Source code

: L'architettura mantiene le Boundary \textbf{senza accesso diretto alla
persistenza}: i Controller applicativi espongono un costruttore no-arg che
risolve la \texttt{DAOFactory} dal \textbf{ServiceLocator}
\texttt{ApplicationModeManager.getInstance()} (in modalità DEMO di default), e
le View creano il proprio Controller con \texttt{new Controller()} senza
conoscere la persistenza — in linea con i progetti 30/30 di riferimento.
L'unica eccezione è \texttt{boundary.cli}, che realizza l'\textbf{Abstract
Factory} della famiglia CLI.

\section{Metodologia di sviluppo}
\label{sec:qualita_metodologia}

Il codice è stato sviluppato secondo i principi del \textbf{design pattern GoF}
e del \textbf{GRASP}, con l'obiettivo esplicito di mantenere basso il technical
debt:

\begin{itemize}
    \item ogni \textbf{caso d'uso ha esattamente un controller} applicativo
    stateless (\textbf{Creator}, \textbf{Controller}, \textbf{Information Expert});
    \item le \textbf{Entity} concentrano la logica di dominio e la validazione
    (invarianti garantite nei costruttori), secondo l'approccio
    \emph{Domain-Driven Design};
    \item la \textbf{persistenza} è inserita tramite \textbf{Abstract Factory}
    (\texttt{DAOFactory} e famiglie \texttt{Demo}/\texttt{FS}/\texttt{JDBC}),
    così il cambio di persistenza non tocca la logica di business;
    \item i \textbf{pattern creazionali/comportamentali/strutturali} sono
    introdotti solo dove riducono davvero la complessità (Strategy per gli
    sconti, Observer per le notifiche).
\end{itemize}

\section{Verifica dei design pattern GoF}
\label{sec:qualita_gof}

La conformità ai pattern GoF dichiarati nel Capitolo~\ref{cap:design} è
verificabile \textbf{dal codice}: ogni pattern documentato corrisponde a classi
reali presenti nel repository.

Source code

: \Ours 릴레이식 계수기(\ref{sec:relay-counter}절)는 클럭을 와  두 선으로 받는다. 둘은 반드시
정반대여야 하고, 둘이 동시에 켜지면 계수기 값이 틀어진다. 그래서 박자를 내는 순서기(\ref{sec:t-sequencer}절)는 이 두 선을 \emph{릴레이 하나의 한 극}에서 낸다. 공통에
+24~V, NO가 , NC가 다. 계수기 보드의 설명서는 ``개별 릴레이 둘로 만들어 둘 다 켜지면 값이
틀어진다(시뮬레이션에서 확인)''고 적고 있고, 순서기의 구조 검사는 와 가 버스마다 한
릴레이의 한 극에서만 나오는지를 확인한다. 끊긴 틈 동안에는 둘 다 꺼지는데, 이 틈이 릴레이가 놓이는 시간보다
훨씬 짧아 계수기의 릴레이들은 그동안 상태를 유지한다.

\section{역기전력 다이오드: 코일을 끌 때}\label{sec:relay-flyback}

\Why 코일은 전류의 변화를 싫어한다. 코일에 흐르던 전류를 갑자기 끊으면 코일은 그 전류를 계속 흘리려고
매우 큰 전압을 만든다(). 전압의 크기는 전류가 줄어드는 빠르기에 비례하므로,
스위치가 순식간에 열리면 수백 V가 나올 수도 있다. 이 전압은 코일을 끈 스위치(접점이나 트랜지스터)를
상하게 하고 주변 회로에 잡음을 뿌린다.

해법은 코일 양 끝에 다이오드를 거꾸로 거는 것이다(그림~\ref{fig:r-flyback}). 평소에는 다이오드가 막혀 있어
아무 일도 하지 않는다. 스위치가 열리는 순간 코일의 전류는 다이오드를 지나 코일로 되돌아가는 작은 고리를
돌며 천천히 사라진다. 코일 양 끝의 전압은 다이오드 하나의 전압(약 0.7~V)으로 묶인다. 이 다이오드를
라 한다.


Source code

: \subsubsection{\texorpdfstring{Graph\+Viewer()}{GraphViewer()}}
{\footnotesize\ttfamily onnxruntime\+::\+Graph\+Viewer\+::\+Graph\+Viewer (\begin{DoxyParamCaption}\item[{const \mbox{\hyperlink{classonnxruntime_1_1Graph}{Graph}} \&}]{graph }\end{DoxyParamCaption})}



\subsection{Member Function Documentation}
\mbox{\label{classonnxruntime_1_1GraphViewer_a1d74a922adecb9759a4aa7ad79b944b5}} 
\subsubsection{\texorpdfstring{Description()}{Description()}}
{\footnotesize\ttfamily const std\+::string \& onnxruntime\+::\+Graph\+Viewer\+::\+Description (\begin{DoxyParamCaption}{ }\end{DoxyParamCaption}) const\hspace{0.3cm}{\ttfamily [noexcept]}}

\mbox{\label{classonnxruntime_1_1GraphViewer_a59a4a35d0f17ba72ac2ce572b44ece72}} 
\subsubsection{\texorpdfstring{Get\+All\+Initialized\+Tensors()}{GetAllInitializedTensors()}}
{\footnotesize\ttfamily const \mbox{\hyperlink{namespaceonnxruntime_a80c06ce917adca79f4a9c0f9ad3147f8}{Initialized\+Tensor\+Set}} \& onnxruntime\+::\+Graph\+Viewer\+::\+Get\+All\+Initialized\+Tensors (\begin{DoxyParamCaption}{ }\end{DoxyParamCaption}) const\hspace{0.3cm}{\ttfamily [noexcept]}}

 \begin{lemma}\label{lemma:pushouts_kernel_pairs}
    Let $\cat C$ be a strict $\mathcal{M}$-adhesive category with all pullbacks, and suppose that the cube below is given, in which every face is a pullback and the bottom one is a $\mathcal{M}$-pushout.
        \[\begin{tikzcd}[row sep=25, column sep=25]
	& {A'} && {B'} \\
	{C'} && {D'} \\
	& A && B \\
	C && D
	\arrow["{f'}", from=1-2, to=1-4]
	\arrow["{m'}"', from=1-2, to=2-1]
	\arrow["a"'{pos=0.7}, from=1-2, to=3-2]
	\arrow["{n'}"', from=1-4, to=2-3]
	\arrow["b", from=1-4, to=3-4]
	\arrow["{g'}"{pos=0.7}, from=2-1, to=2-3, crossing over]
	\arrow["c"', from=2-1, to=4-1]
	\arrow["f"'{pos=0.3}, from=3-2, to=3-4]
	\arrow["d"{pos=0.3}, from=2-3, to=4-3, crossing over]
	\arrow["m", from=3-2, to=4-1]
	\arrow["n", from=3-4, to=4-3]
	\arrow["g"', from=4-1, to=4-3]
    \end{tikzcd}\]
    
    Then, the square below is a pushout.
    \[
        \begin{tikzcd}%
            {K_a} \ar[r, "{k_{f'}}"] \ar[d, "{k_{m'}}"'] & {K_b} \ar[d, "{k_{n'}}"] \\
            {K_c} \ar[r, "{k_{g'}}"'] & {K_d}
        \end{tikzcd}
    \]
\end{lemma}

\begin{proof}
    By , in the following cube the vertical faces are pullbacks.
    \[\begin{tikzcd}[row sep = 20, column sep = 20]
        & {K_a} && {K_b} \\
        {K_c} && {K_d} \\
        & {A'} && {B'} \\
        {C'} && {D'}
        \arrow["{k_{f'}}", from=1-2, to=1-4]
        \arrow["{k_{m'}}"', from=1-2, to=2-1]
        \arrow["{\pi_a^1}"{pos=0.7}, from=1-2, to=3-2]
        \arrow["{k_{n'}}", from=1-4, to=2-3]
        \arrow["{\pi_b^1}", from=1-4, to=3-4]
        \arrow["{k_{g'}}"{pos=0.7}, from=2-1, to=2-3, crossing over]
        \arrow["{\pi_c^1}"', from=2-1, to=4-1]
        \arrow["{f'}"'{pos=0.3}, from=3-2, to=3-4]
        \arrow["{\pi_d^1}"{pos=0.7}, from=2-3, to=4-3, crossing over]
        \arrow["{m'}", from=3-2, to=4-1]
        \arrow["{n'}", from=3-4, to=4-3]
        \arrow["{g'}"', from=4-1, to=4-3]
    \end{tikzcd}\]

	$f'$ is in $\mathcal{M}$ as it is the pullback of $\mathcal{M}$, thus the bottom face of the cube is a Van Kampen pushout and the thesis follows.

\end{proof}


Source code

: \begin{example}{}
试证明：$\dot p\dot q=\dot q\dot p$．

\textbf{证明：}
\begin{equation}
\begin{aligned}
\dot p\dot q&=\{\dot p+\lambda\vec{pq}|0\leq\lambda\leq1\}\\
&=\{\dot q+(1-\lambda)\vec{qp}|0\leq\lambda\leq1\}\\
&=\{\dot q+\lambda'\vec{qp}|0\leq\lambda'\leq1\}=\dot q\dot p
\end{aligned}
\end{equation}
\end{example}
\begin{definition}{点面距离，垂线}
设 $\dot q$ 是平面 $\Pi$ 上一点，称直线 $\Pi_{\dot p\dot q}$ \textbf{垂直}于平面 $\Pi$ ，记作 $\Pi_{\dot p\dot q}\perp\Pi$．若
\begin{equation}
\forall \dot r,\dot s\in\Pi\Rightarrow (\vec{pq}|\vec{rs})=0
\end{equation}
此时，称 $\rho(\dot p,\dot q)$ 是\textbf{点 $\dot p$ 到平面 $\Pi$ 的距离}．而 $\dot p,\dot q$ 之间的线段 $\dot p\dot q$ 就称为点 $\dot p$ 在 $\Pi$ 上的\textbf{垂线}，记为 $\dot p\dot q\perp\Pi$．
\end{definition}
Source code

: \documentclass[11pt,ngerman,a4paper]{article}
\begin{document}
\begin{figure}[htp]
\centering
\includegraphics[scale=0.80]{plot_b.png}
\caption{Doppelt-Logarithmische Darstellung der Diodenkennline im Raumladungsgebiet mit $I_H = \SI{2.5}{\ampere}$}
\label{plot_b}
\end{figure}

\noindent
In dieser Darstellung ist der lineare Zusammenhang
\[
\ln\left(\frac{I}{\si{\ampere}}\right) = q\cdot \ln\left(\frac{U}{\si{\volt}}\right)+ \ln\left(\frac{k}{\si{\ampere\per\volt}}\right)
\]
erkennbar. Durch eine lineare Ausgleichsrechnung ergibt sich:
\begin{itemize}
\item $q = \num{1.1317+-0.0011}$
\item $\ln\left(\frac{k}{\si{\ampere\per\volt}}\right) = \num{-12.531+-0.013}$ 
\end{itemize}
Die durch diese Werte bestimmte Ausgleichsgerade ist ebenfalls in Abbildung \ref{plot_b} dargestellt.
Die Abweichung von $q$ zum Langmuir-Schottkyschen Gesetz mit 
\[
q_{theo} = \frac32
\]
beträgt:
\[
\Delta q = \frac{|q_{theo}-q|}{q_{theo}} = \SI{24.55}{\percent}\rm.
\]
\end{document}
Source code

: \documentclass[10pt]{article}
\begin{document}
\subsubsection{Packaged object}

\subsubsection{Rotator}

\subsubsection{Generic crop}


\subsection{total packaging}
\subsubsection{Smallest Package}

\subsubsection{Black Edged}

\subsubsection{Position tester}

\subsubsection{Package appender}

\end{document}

____

▶ ASSIGNMENT: Every line above that carries the string "codice" should be copied.

▶ TASK OUTPUT:
Il codice è stato sviluppato secondo i principi del \textbf{design pattern GoF}
verificabile \textbf{dal codice}: ogni pattern documentato corrisponde a classi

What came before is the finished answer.